## Task objective
From the entries below, retype only the lines from the one with "При просмотре через" through the one with "10**: нижний колонтитул", exactly as written.

## Source data
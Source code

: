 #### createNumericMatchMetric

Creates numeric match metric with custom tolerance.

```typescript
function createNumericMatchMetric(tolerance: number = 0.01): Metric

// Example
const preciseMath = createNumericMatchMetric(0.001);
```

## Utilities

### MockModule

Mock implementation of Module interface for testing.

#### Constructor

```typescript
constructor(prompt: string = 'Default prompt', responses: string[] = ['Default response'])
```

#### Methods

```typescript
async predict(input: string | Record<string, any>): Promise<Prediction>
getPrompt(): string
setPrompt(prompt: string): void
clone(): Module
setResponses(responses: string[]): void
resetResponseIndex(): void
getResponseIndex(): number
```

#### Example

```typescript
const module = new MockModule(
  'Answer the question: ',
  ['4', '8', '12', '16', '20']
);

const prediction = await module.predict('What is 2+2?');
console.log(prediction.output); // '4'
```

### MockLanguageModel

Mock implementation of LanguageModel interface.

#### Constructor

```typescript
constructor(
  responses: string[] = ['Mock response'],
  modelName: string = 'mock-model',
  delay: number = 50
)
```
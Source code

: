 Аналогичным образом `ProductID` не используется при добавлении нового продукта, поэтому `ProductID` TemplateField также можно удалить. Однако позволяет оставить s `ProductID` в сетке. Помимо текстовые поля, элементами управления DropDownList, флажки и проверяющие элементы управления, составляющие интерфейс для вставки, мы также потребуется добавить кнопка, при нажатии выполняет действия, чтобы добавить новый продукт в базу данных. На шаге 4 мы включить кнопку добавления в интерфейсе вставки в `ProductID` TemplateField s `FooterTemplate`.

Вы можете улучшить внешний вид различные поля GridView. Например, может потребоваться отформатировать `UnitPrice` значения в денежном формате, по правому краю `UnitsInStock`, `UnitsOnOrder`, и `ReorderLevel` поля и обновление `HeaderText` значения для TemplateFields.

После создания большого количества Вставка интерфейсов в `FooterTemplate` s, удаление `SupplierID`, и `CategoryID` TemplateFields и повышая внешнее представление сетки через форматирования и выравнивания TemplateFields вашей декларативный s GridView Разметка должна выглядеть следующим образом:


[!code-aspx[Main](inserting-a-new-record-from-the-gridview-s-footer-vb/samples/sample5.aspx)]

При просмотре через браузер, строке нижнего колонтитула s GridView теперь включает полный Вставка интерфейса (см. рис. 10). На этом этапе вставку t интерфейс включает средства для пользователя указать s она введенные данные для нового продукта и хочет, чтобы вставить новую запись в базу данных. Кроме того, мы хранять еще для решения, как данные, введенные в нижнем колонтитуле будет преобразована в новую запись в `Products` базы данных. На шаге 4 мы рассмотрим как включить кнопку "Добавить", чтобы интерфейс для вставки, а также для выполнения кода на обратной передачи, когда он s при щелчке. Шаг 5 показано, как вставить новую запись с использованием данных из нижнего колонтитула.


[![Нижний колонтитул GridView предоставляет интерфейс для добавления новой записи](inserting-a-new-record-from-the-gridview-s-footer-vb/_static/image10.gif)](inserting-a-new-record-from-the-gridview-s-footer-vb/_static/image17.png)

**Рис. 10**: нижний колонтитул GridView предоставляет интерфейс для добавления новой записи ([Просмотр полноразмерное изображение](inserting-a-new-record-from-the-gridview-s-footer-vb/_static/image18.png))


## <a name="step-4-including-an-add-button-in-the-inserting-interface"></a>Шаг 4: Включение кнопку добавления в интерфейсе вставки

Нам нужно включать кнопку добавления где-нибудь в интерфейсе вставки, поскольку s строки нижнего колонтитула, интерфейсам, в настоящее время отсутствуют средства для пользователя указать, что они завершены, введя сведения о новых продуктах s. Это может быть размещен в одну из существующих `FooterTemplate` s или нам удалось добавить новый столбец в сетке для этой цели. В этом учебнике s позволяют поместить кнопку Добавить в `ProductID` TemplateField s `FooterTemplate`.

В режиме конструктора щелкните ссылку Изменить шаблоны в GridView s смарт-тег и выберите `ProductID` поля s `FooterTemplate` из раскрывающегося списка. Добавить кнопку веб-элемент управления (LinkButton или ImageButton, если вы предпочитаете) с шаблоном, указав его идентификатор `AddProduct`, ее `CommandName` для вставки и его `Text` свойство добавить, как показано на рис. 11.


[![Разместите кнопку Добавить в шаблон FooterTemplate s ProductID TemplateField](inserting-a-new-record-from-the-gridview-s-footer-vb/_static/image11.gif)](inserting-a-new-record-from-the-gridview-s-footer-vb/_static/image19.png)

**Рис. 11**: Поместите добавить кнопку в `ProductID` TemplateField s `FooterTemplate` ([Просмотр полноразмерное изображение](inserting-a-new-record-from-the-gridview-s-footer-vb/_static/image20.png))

## Result for this exercise
При просмотре через браузер, строке нижнего колонтитула s GridView теперь включает полный Вставка интерфейса (см. рис. 10). На этом этапе вставку t интерфейс включает средства для пользователя указать s она введенные данные для нового продукта и хочет, чтобы вставить новую запись в базу данных. Кроме того, мы хранять еще для решения, как данные, введенные в нижнем колонтитуле будет преобразована в новую запись в `Products` базы данных. На шаге 4 мы рассмотрим как включить кнопку "Добавить", чтобы интерфейс для вставки, а также для выполнения кода на обратной передачи, когда он s при щелчке. Шаг 5 показано, как вставить новую запись с использованием данных из нижнего колонтитула.


[![Нижний колонтитул GridView предоставляет интерфейс для добавления новой записи](inserting-a-new-record-from-the-gridview-s-footer-vb/_static/image10.gif)](inserting-a-new-record-from-the-gridview-s-footer-vb/_static/image17.png)

**Рис. 10**: нижний колонтитул GridView предоставляет интерфейс для добавления новой записи ([Просмотр полноразмерное изображение](inserting-a-new-record-from-the-gridview-s-footer-vb/_static/image18.png))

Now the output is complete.